Exercise details. What you return should be the lines of the data containing "Next", each in full.

▶

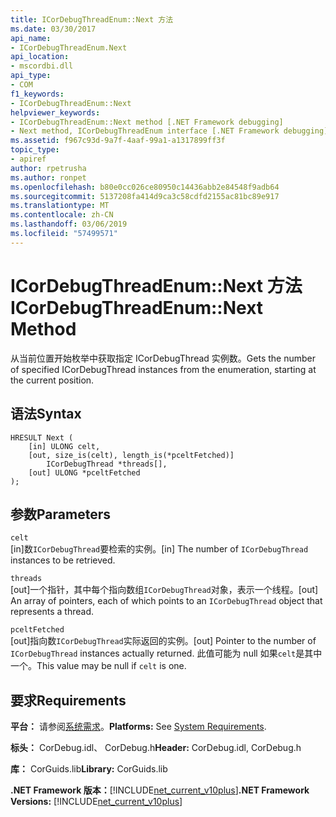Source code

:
 ```yaml
---
title: ICorDebugThreadEnum::Next 方法
ms.date: 03/30/2017
api_name:
- ICorDebugThreadEnum.Next
api_location:
- mscordbi.dll
api_type:
- COM
f1_keywords:
- ICorDebugThreadEnum::Next
helpviewer_keywords:
- ICorDebugThreadEnum::Next method [.NET Framework debugging]
- Next method, ICorDebugThreadEnum interface [.NET Framework debugging]
ms.assetid: f967c93d-9a7f-4aaf-99a1-a1317899ff3f
topic_type:
- apiref
author: rpetrusha
ms.author: ronpet
ms.openlocfilehash: b80e0cc026ce80950c14436abb2e84548f9adb64
ms.sourcegitcommit: 5137208fa414d9ca3c58cdfd2155ac81bc89e917
ms.translationtype: MT
ms.contentlocale: zh-CN
ms.lasthandoff: 03/06/2019
ms.locfileid: "57499571"
---
```

# <a name="icordebugthreadenumnext-method"></a><span data-ttu-id="f2c9c-102">ICorDebugThreadEnum::Next 方法</span><span class="sxs-lookup"><span data-stu-id="f2c9c-102">ICorDebugThreadEnum::Next Method</span></span>
<span data-ttu-id="f2c9c-103">从当前位置开始枚举中获取指定 ICorDebugThread 实例数。</span><span class="sxs-lookup"><span data-stu-id="f2c9c-103">Gets the number of specified ICorDebugThread instances from the enumeration, starting at the current position.</span></span>  
  
## <a name="syntax"></a><span data-ttu-id="f2c9c-104">语法</span><span class="sxs-lookup"><span data-stu-id="f2c9c-104">Syntax</span></span>  
  
```  
HRESULT Next (  
    [in] ULONG celt,  
    [out, size_is(celt), length_is(*pceltFetched)]  
        ICorDebugThread *threads[],  
    [out] ULONG *pceltFetched  
);  
```  
  
## <a name="parameters"></a><span data-ttu-id="f2c9c-105">参数</span><span class="sxs-lookup"><span data-stu-id="f2c9c-105">Parameters</span></span>  
 `celt`  
 <span data-ttu-id="f2c9c-106">[in]数`ICorDebugThread`要检索的实例。</span><span class="sxs-lookup"><span data-stu-id="f2c9c-106">[in] The number of `ICorDebugThread` instances to be retrieved.</span></span>  
  
 `threads`  
 <span data-ttu-id="f2c9c-107">[out]一个指针，其中每个指向数组`ICorDebugThread`对象，表示一个线程。</span><span class="sxs-lookup"><span data-stu-id="f2c9c-107">[out] An array of pointers, each of which points to an `ICorDebugThread` object that represents a thread.</span></span>  
  
 `pceltFetched`  
 <span data-ttu-id="f2c9c-108">[out]指向数`ICorDebugThread`实际返回的实例。</span><span class="sxs-lookup"><span data-stu-id="f2c9c-108">[out] Pointer to the number of `ICorDebugThread` instances actually returned.</span></span> <span data-ttu-id="f2c9c-109">此值可能为 null 如果`celt`是其中一个。</span><span class="sxs-lookup"><span data-stu-id="f2c9c-109">This value may be null if `celt` is one.</span></span>  
  
## <a name="requirements"></a><span data-ttu-id="f2c9c-110">要求</span><span class="sxs-lookup"><span data-stu-id="f2c9c-110">Requirements</span></span>  
 <span data-ttu-id="f2c9c-111">**平台：** 请参阅[系统需求](../../../../docs/framework/get-started/system-requirements.md)。</span><span class="sxs-lookup"><span data-stu-id="f2c9c-111">**Platforms:** See [System Requirements](../../../../docs/framework/get-started/system-requirements.md).</span></span>  
  
 <span data-ttu-id="f2c9c-112">**标头：** CorDebug.idl、 CorDebug.h</span><span class="sxs-lookup"><span data-stu-id="f2c9c-112">**Header:** CorDebug.idl, CorDebug.h</span></span>  
  
 <span data-ttu-id="f2c9c-113">**库：** CorGuids.lib</span><span class="sxs-lookup"><span data-stu-id="f2c9c-113">**Library:** CorGuids.lib</span></span>  
  
 <span data-ttu-id="f2c9c-114">**.NET Framework 版本：**[!INCLUDE[net_current_v10plus](../../../../includes/net-current-v10plus-md.md)]</span><span class="sxs-lookup"><span data-stu-id="f2c9c-114">**.NET Framework Versions:** [!INCLUDE[net_current_v10plus](../../../../includes/net-current-v10plus-md.md)]</span></span>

◀

Response area.
title: ICorDebugThreadEnum::Next 方法
- ICorDebugThreadEnum.Next
- ICorDebugThreadEnum::Next
- ICorDebugThreadEnum::Next method [.NET Framework debugging]
- Next method, ICorDebugThreadEnum interface [.NET Framework debugging]
# <a name="icordebugthreadenumnext-method"></a><span data-ttu-id="f2c9c-102">ICorDebugThreadEnum::Next 方法</span><span class="sxs-lookup"><span data-stu-id="f2c9c-102">ICorDebugThreadEnum::Next Method</span></span>
HRESULT Next (  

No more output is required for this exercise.